Economic

Card payments without the internet: how and why Northern Europe is preparing for scenarios of digital disconnection

In the digital economy, the stability of the payment infrastructure has become no less critical than the reliability of electricity or communication. The dependence of daily financial transactions on seamless internet and centralized systems has created a new type of vulnerability – when it is enough to break the digital link to stop payments across a city or even a country. As political tensions, military conflicts, and cyber activity by state actors in Europe have increased, attention has increased to scenarios in which payment systems may become targets or fall victim to broader attacks. In these conditions, the issue of the autonomy of settlements, as well as the introduction of digital money, goes beyond the technical debate and acquires strategic importance as an element of national security, civil stability and protection of critical infrastructure in crisis conditions.

Introduction of new card payment systems in Northern Europe and the reasons for this

One of the most important reforms in the field of daily calculations is being prepared in the seemingly calm Northern Europe – Finland, Sweden, Norway, Denmark and Estonia. Five countries are simultaneously working on the implementation of card payment systems capable of functioning without access to the Internet. The purpose of this initiative is to guarantee the possibility of carrying out financial transactions in case of temporary or complete loss of communication. But behind the technical solution hides a much more serious premise: a new reality in which the payment infrastructure has become a potential target in the event of hybrid attacks, sabotage or large-scale armed conflict.

Bank of Finland board member Tuomas Valimäki pointed out in an interview with Reuters: “There is a war going on in Europe, and around that war there are various forms of hybrid exposure and harassment, which can include disruption or disconnection.” Of course, we are talking about Russia’s war against Ukraine, which has been going on for the fourth year and is accompanied by attacks on critical infrastructure, energy systems, and telecommunications. Against the background of these threats, the possibility that the financial system of a certain region can be paralyzed without a single shot no longer seems hypothetical.

It is noteworthy that Finland, one of the most developed countries in the field of digital payments, is particularly sensitive to this problem. According to the National Central Bank, only 10% of the country’s population uses cash for daily purchases. Everything else is cards, electronic wallets, contactless payments. In such a system, even a short-term disconnection of the Internet or interference with the work of bank servers can cause “paralysis” of all spheres of activity. Pharmacies, transport, supermarkets, fuel, hospitals – everything stops if the connection between payment terminals and processing centers does not work. That is why Finland and its neighbors decided to act in advance.

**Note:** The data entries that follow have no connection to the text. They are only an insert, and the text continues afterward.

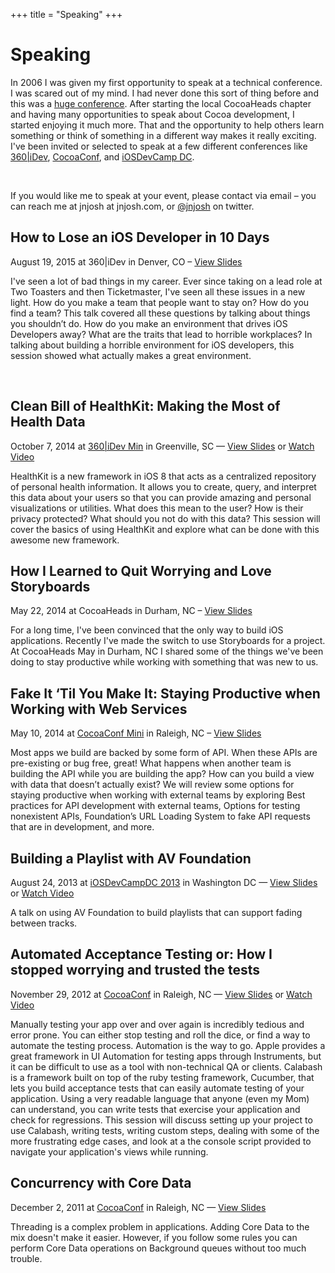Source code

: +++
title = "Speaking"
+++

# Speaking

In 2006 I was given my first opportunity to speak at a technical conference. I was scared out of my
mind. I had never done this sort of thing before and this was a [huge
conference](http://au.autodesk.com). After starting the local CocoaHeads chapter and having many
opportunities to speak about Cocoa development, I started enjoying it much more. That and the
opportunity to help others learn something or think of something in a different way makes it really
exciting. I've been invited or selected to speak at a few different conferences like [360|iDev](http://360idev.com), [CocoaConf](http://cocoaconf.com), and [iOSDevCamp
DC](http://iosdevcampdc.com).  

<br />

If you would like me to speak at your event, please contact via email – <span
class="yellow-highlight">you can reach me at jnjosh at jnjosh.com, or
[@jnjosh](http://twitter.com/jnjosh) on twitter</span>.

## How to Lose an iOS Developer in 10 Days
<div class="postmeta">August 19, 2015 at 360|iDev in Denver, CO – <a href="https://speakerdeck.com/jnjosh/how-to-lose-an-ios-developer-in-10-days">View Slides</a></div>

I've seen a lot of bad things in my career. Ever since taking on a lead role at
Two Toasters and then Ticketmaster, I've seen all these issues in a new light.
How do you make a team that people want to stay on? How do you find a team? This
talk covered all these questions by talking about things you shouldn’t do. How
do you make an environment that drives iOS Developers away? What are the traits
that lead to horrible workplaces? In talking about building a horrible
environment for iOS developers, this session showed what actually makes a great
environment.

<script async class="speakerdeck-embed" data-id="da5a0ab995a44d4f9cb782a2cb845490" data-ratio="1.77777777777778" src="//speakerdeck.com/assets/embed.js"></script>

<br />

## Clean Bill of HealthKit: Making the Most of Health Data
<div class="postmeta">October 7, 2014 at <a href="http://min.360idev.com">360|iDev Min</a> in Greenville, SC — <a href="https://speakerdeck.com/jnjosh/clean-bill-of-healthkit">View Slides</a> or <a href="https://vimeo.com/108835313">Watch Video</a></div>

HealthKit is a new framework in iOS 8 that acts as a centralized repository of personal health
information. It allows you to create, query, and interpret this data about your users so that you
can provide amazing and personal visualizations or utilities. What does this mean to the user? How
is their privacy protected? What should you not do with this data? This session will cover the
basics of using HealthKit and explore what can be done with this awesome new framework.

## How I Learned to Quit Worrying and Love Storyboards
<div class="postmeta">May 22, 2014 at CocoaHeads in Durham, NC – <a href="https://speakerdeck.com/jnjosh/how-i-learned-to-quit-worrying-and-love-storyboards">View Slides</a></div>

For a long time, I've been convinced that the only way to build iOS applications. Recently I've made
the switch to use Storyboards for a project. At CocoaHeads May in Durham, NC I shared some of the
things we've been doing to stay productive while working with something that was new to us.

## Fake It ‘Til You Make It: Staying Productive when Working with Web Services
<div class="postmeta">May 10, 2014 at <a href="http://cocoaconf.com/raleigh-2014/home">CocoaConf Mini</a> in Raleigh, NC – <a href="https://speakerdeck.com/jnjosh/fake-it-til-you-make-it-staying-productive-when-working-with-web-services">View Slides</a></div>

Most apps we build are backed by some form of API. When these APIs are pre-existing or bug free,
great! What happens when another team is building the API while you are building the app? How can
you build a view with data that doesn’t actually exist? We will review some options for staying
productive when working with external teams by exploring Best practices for API development with external teams, Options for testing nonexistent APIs, Foundation’s URL Loading System to fake API requests that are in development, and more.

## Building a Playlist with AV Foundation
<div class="postmeta">August 24, 2013 at <a href="http://iosdevcampdc.com">iOSDevCampDC 2013</a> in Washington DC — <a href="https://speakerdeck.com/jnjosh/building-a-playlist-with-av-foundation">View Slides</a> or <a href="http://cocoaheads.tv/building-a-playlist-with-av-foundation-by-josh-johnson/">Watch Video</a></div>

A talk on using AV Foundation to build playlists that can support fading between tracks.

## Automated Acceptance Testing or: How I stopped worrying and trusted the tests
<div class="postmeta">November 29, 2012 at <a href="http://cocoaconf.com/raleigh-2012/home">CocoaConf</a> in Raleigh, NC — <a href="https://speakerdeck.com/jnjosh/automated-acceptance-testing">View Slides</a> or <a href="http://cocoaheads.tv/automated-acceptance-testing-by-josh-johnson/">Watch Video</a></div>

Manually testing your app over and over again is incredibly tedious and error prone. You can either
stop testing and roll the dice, or find a way to automate the testing process. Automation is the way
to go. Apple provides a great framework in UI Automation for testing apps through Instruments, but
it can be difficult to use as a tool with non-technical QA or clients. Calabash is a framework built
on top of the ruby testing framework, Cucumber, that lets you build acceptance tests that can easily
automate testing of your application. Using a very readable language that anyone (even my Mom) can
understand, you can write tests that exercise your application and check for regressions. This
session will discuss setting up your project to use Calabash, writing tests, writing custom steps,
dealing with some of the more frustrating edge cases, and look at a the console script provided to
navigate your application's views while running.


## Concurrency with Core Data
<div class="postmeta">December 2, 2011 at <a href="http://cocoaconf.com">CocoaConf</a> in Raleigh, NC — <a href="https://speakerdeck.com/jnjosh/concurrency-with-core-data">View Slides</a></div>

Threading is a complex problem in applications. Adding Core Data to the mix doesn't make it easier.
However, if you follow some rules you can perform Core Data operations on Background queues without
too much trouble.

The plan, which is now being implemented, involves the deployment of new-generation terminals capable of functioning offline for up to several days. The principle of operation is simple: the payment transaction is encrypted and stored locally in the terminal itself, and after the connection is restored, it is sent to the bank. This allows to ensure the continuity of basic calculations in crisis situations. At the same time, Sweden has already announced the launch date of such a system — July 1, 2026. The new format will allow buyers to pay for products, medicines or services within seven days even without access to the Internet. Similar solutions already exist in Norway and Denmark, but they are currently not widespread and are undergoing technical modernization. Estonia, which is actively investing in e-government, has also joined this regional initiative.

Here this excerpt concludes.